On Saturday, Giffords was shot in the head at close range during an event at Safeway supermarket in Tucson. The bullet went through the left side of her brain, but miraculously, she is still able to respond nonverbally to simple commands.
“When I say someone follows simple commands, this could be showing us their thumb, perhaps two fingers, gripping a hand, wiggling toes,” LeMole said. “All of those are simple commands that she can do even though she, for example, has a breathing tube in place that would preclude more complex communication.”
Officials at University Medical Center credited several reasons for Giffords’ survival, including good luck and the fact that she was in the operating room only 38 minutes from the time of the shooting where doctors worked to reduce pressure and swelling in her head by removing bone fragments and a small amount of damaged tissue.
Dr. Manny Alvarez, senior managing health editor at FoxNews.com, said this type of procedure is key to survival with severe head trauma patients.
“After you go and clean the broken pieces of bone fragments after a gunshot wound, typically you cauterize any broken vessels and you remove any small particles that you find,” Alvarez said.
Surgeons had to remove part of Giffords’ skull, in what’s called a decompressive craniectomy, to allow the swelling brain to expand without being squeezed – something Alvarez said is indicative to the severity of the injury.
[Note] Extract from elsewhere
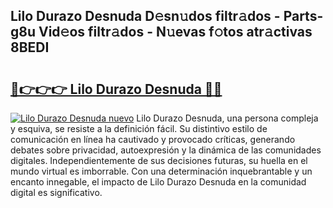 ## Lilo Durazo Desnuda D𝚎sn𝚞dos filtr𝚊dos - Parts-g8u Vid𝚎os filtr𝚊dos - N𝚞evas f𝚘tos atr𝚊ctivas 8BEDI

# <h2><a href="http://mb9r7mm.tromn.icu/?c=Lilo+Durazo+Desnuda">🔗👉👉👉 Lilo Durazo Desnuda 🔗🔗</a></h2>

[![Lilo Durazo Desnuda nuevo](https://i.imgur.com/pEAQMta.gif)](http://mb9r7mm.tromn.icu/?c=Lilo+Durazo+Desnuda)
Lilo Durazo Desnuda, una persona compleja y esquiva, se resiste a la definición fácil. Su distintivo estilo de comunicación en línea ha cautivado y provocado críticas, generando debates sobre privacidad, autoexpresión y la dinámica de las comunidades digitales. Independientemente de sus decisiones futuras, su huella en el mundo virtual es imborrable. Con una determinación inquebrantable y un encanto innegable, el impacto de Lilo Durazo Desnuda en la comunidad digital es significativo.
“Right now, in half of her brain, she doesn't have a skull,” Dr. Peter Rhee, the trauma director at University Medical Center, told reporters on Sunday. “It’s preserved in the hospital right now so we can re-implant that later on.”
They are taking a very aggressive type of treatment in giving the brain time to swell, and hopefully the swelling will minimize over the next three or four days and then they are able to see if she will have sufficient neuro deficiencies, Alvarez said.
“Swelling typically peaks around the third day,” LeMole said. “I've seen it go out to as far as 10 days, but most often in the third day, that's why we are much, much more optimistic and we can breathe a collective sigh of relief after about the third or fourth day.”
Giffords can’t speak because she is currently on a ventilator and remains in a medically-induced coma.
Doctors at University Medical Center would not speculate on Giffords’ degree of recovery telling reporters that with this kind of injury, it’s a matter of months to years.
“At this point, we can’t measure psychological function, nor would we try,” LeMole said. “The important thing is that the needs of the family are met, and to anticipate needs down the road – think about rehab and physical therapy – but it’s premature to go into specifics now.”
Because the left side of the brain controls language and speech, it is very unforgiving. For a successful recovery, it would be a matter of rehab and how Giffords' body recuperates.
“When you get shot in the head and the bullet goes through your brain, the chances of you living is very small and the chances of you waking up and actually following commands is much smaller than that,” Rhee said on Sunday. “So far, it has been a very good situation – hopefully it will stay that way.”
Of those injured in the deadly shooting Saturday in Tucson, eight are still hospitalized. One is in critical condition. Five are in serious condition, and two in good condition.
The Associated Press contributed to this report.